A personagem de Lu é o motor narrativo do filme. Ao contrário do que anuncia entre uma mentira e outra, ela não é a dona do bar onde conhece Diego, mas uma sócia periférica à beira da exclusão — condição que a obriga a inventar versões melhores de si para manter-se no jogo. Dotada de um talento involuntário para a mitomania e de uma lábia hipnótica, Lu confunde interesse com carência, e acaba aceitando um desafio de sua amiga Tatiana que mais parece chantagem emocional: se conseguir fazer o forasteiro apaixonar-se por ela, estará livre de sua dívida com o bar; caso contrário, voltará ao rodapé da hierarquia, reduzida ao papel de garçonete sem trunfos. É nesse ponto que o enredo troca a leveza por um jogo de espelhos, onde atração e estratégia se embaralham sem garantia de desfecho justo.

A trajetória entre a aposta e o afeto real vai ganhando volume à medida que os personagens se enredam uns nos outros como quem tropeça em fios elétricos: tudo que tocam parece gerar faísca. A primeira noite que passam juntos não é um ápice romântico, mas o prenúncio de uma cadeia de mal-entendidos. Lu acorda sozinha, sem rastros de Diego, e o espectador descobre então que o argentino não viajou à Cidade do México apenas para afogar as mágoas — ele planejava expandir sua livraria, mas o fracasso da empreitada reflete sua própria desordem emocional. A ex-noiva, que rompeu com ele por mensagem, ainda ocupa espaço demais em sua mente para que qualquer tentativa de recomeço soe legítima.

Lu, no entanto, também carrega uma armadura rachada. Ela começa o jogo interessada apenas na transação emocional, mas sua farsa começa a ruir quando percebe que a performance não a blinda do encantamento. O cenário se complica com a chegada de Martina — uma matriarca dominadora, nacionalista e empresária do setor de carnes — cuja presença simboliza todos os filtros culturais e morais que Diego tenta negar. O detalhe irônico (e deliciosamente mal explicado) de que Lu, uma vegana convicta, deve conquistar a benção da executiva de um frigorífico, serve como combustível para uma das sátiras mais eficazes do roteiro. É então que entra Tona, ator aposentado e coach informal de sotaque argentino, que ajuda Lu a simular raízes portenhas para ludibriar a sogra em potencial — e aqui o filme se entrega sem pudor à paródia dos estereótipos latinos.

A força do filme reside nesse entrechoque de farsas simultâneas: ninguém ali é exatamente quem diz ser, e cada personagem age como se a verdade fosse um obstáculo a ser contornado, não uma virtude a ser abraçada.
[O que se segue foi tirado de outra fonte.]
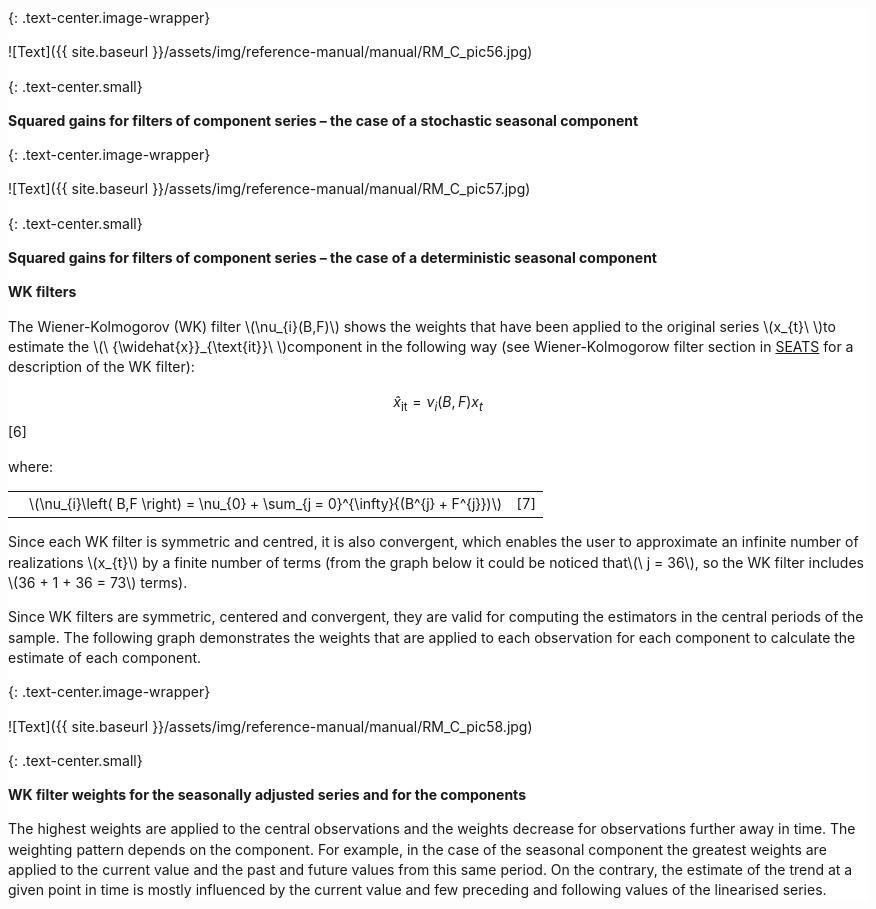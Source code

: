 {: .text-center.image-wrapper}

![Text]({{ site.baseurl }}/assets/img/reference-manual/manual/RM_C_pic56.jpg)

{: .text-center.small}

**Squared gains for filters of component series – the case of a stochastic seasonal component**

{: .text-center.image-wrapper}

![Text]({{ site.baseurl }}/assets/img/reference-manual/manual/RM_C_pic57.jpg)

{: .text-center.small}

**Squared gains for filters of component series – the case of a deterministic seasonal component**

**WK filters**

The Wiener-Kolmogorov (WK) filter \\(\nu_{i}(B,F)\\) shows the weights
that have been applied to the original series \\(x_{t}\ \\)to estimate
the \\(\ {\widehat{x}}_{\text{it}}\ \\)component in the following way
(see Wiener-Kolmogorow filter section in [SEATS](../theory/SA_SEATS.html) for a description of the WK filter):

$$
\widehat{x}_{\text{it}} = \nu_{i}\left( B,F \right)x_{t}
$$  \[6\]

where:

|     |                                                                                     |         |
|-----|-------------------------------------------------------------------------------------|---------|
|     | \\(\nu_{i}\left( B,F \right) = \nu_{0} + \sum_{j = 0}^{\infty}{(B^{j} + F^{j}})\\)  |  \[7\] |

Since each WK filter is symmetric and centred, it is also convergent,
which enables the user to approximate an infinite number of realizations
\\(x_{t}\\) by a finite number of terms (from the graph below it could
be noticed that\\(\ j = 36\\), so the WK filter includes
\\(36 + 1 + 36 = 73\\) terms).

Since WK filters are symmetric, centered and convergent, they are valid
for computing the estimators in the central periods of the sample. The
following graph demonstrates the weights that are applied to each
observation for each component to calculate the estimate of each
component.

{: .text-center.image-wrapper}

![Text]({{ site.baseurl }}/assets/img/reference-manual/manual/RM_C_pic58.jpg)

{: .text-center.small}

**WK filter weights for the seasonally adjusted series and for the components**

The highest weights are applied to the central observations and the
weights decrease for observations further away in time. The weighting
pattern depends on the component. For example, in the case of the
seasonal component the greatest weights are applied to the current value
and the past and future values from this same period. On the contrary,
the estimate of the trend at a given point in time is mostly influenced
by the current value and few preceding and following values of the
linearised series.


[^10]: MARAVALL, A. (2009).
[^11]: ‘*ESS Guidelines on Seasonal Adjustment*’ (2015).
[^12]: ‘*X-13ARIMA-SEATS Reference Manual*’ (2015).
[^13]: ‘*ESS Guidelines on Seasonal Adjustment*’ (2015).
[^14]: Orthogonality means that behaviour of each component is
[^15]: The MA process is invertible if can be rewritten as a linear
[^16]: See 7.1.
[^17]: It is assumed that irregular component is a white noise variable,
[^18]: In order to identify the components SEATS assumes that the
[^19]: MARAVALL, A. (2009).
[^20]: MARAVALL, A., and SÁNCHEZ, F.J. (2000).
[^21]: KAISER, R., and MARAVALL, A. (2001).
[^22]: To be available in the ‘*JDemetra+ User Guide*’ (2017).
[^23]: See [Linearization](../theory/SA_lin.html) section
[^24]: MARAVALL, A. (1995).
[^25]: Q is an order of the overall MA process, while P is an order of
[^26]: See 7.1.2.1 for further information.
[^27]: KAISER, R., and MARAVALL, A. (2000).
[^28]: Ibid.
[^29]: See 7.3.
[^30]: Ibid.
[^31]: CLEVELAND, W.P., and TIAO, C.G. (1976).
[^32]: MARAVALL, A. (2011).
[^33]: MARAVALL, A. (2008b).
[^34]: See 7.3.
[^35]: See *Estimation of the components with the Wiener-Kolmogorow filter* in the [SEATS](../theory/SA_SEATS.html) section.
[^36]: MARAVALL, A. (2003).
[^37]: Squared gain definition is in [SEATS](../theory/SA_SEATS.html).
[^38]: PLANAS, C. (1998).
[^39]: See *PsiE-weights* in the [SEATS](../theory/SA_SEATS.html) section. For further details see MARAVALL, A. (2008b).
[^40]: MARAVALL, A. (2000).
[^41]: GÓMEZ, V., and MARAVALL, A. (2001). The current adjustment means
[^42]: MARAVALL, A. (1995).
[^43]: MARAVALL, A. (1995).
[^1]: MARAVALL, A. (1995).
[^2]: The variance of the component innovation is the variance resulting
[^3]: MARAVALL, A. (1995).
[^4]: KAISER, R., and MARAVALL, A. (2005).
[^5]: MARAVALL, A. (1993).
[^6]: MARAVALL, A. (1997).
[^7]: From the TRAMO-SEATS estimator structure it can be shown that the
[^8]: The theoretical variance (*Estimator*) should be similar to the
[^9]: MARAVALL, A. (1995).
[^10]: See Autocorrelation and partial autocorrelation functions [here](../theory/ACF_and_PACF.html).
[^11]: MARAVALL, A. (1993).
[^12]: MARAVALL, A. (2000).
[^13]: GÓMEZ, V., and MARAVALL, A. (2001).
[^14]: MARAVALL, A., CAPORELLO, G., PÉREZ, D., and LÓPEZ, R. (2014).
[^15]: MARAVALL, A. (1987).
[^16]: GÓMEZ, V., and MARAVALL, A. (2001). 
[^17]: GÓMEZ, V., and MARAVALL, A. (2001).
[^18]: MARAVALL, A. (2003).
[^19]: MARAVALL, A., and CANETE, D. (2011).
[^20]: The series is deterended with the Hodrick-Prescott filter.
[^21]: See [Linearization](../theory/SA_lin.html) section.
[^22]: DAGUM, E.B. (1987).
[^23]: ‘*ESS Guideline*s *on* *Seasonal Adjustment*’ (2015).
[^24]: FINDLEY, D., MONSELL, B.C., BELL, W.R., OTTO, M.C., and CHEN,
[^25]: The theoretical motivation for the choice of spectral estimator
[^26]: This indicator appears only if the series is a white noise
[^27]: For description of the periodogram see [Periodogram](../theory/spectral_periodogram.html). The autoregressive
[^28]: See [Sliding spans](../theory/sliding_spans.html).
[^29]: A seasonal break is defined as a sudden and sustained change in
[^30]: Fast moving seasonality means that the seasonal pattern displays
[^31]: The procedure of withdrawing spans from time series is described
[^32]: FINDLEY, D., MONSELL, B.C., SHULMAN, H.B., and PUGH, M.G. (1990).
[^33]: In frequency polygon data presented on the horizontal axis are
[^34]: FINDLEY, D., MONSELL, B.C., SHULMAN, H.B., and PUGH, M.G. (1990).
É essa permissividade ética, articulada com agilidade narrativa e senso de timing cômico, que permite ao roteiro de Borja Cobeaga, Marco Lagarde e Diego San José escapar das armadilhas da previsibilidade. As interações ganham fôlego com os desempenhos carismáticos de David Chocarro e Cassandra Sánchez Navarro, enquanto Soledad Silveyra e Emilio Guerrero elevam a sátira a um patamar quase surreal, sem perder o fio de humanidade que ancora a narrativa.
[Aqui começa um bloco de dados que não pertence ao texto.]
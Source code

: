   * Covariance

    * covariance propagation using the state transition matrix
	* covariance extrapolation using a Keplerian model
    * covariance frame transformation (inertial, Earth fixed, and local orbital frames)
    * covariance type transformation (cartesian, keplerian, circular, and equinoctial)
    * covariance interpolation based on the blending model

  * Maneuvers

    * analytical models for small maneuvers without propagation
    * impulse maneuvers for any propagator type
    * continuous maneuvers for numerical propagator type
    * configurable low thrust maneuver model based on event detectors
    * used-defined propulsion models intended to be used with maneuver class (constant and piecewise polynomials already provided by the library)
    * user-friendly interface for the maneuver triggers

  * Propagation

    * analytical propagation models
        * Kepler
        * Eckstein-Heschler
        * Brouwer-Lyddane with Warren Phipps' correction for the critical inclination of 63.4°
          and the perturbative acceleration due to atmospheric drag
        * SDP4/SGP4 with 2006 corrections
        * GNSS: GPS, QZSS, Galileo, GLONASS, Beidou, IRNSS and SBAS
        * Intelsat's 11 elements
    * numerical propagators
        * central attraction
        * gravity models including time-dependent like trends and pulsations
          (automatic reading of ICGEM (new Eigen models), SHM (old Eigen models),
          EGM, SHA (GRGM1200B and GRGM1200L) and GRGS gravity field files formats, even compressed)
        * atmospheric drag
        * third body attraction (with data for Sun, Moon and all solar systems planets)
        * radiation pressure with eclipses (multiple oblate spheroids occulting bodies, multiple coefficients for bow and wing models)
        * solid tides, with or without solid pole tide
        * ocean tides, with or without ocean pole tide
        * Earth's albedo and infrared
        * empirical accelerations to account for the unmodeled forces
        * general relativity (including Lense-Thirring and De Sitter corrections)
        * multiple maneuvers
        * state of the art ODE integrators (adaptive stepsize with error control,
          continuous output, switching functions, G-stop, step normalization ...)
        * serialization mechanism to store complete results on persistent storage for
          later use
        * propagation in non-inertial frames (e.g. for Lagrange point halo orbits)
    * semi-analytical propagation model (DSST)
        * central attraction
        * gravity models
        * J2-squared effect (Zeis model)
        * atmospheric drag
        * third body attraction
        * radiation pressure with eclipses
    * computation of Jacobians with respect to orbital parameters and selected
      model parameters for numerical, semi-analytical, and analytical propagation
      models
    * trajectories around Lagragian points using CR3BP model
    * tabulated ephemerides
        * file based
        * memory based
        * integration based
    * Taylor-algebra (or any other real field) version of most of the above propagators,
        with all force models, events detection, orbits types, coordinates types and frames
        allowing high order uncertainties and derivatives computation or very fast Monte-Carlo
“Tangos, Tequilas e Algumas Mentiras” se constrói como um jogo de simulações em que o amor só pode emergir quando a última máscara cai — e não há pressa alguma para que isso aconteça. O prazer está na encenação, nos tropeços linguísticos, nas estratégias que beiram o absurdo e nos afetos que resistem a definirem-se. O filme, ao contrário de tentar ser uma comédia romântica exemplar, prefere se afundar com gosto no território da incongruência emocional. E talvez seja esse o gesto mais honesto entre tantos disfarces: não tentar fazer sentido, mas apenas seguir dançando entre tangos e tequilas, mesmo que todas as mentiras venham à tona.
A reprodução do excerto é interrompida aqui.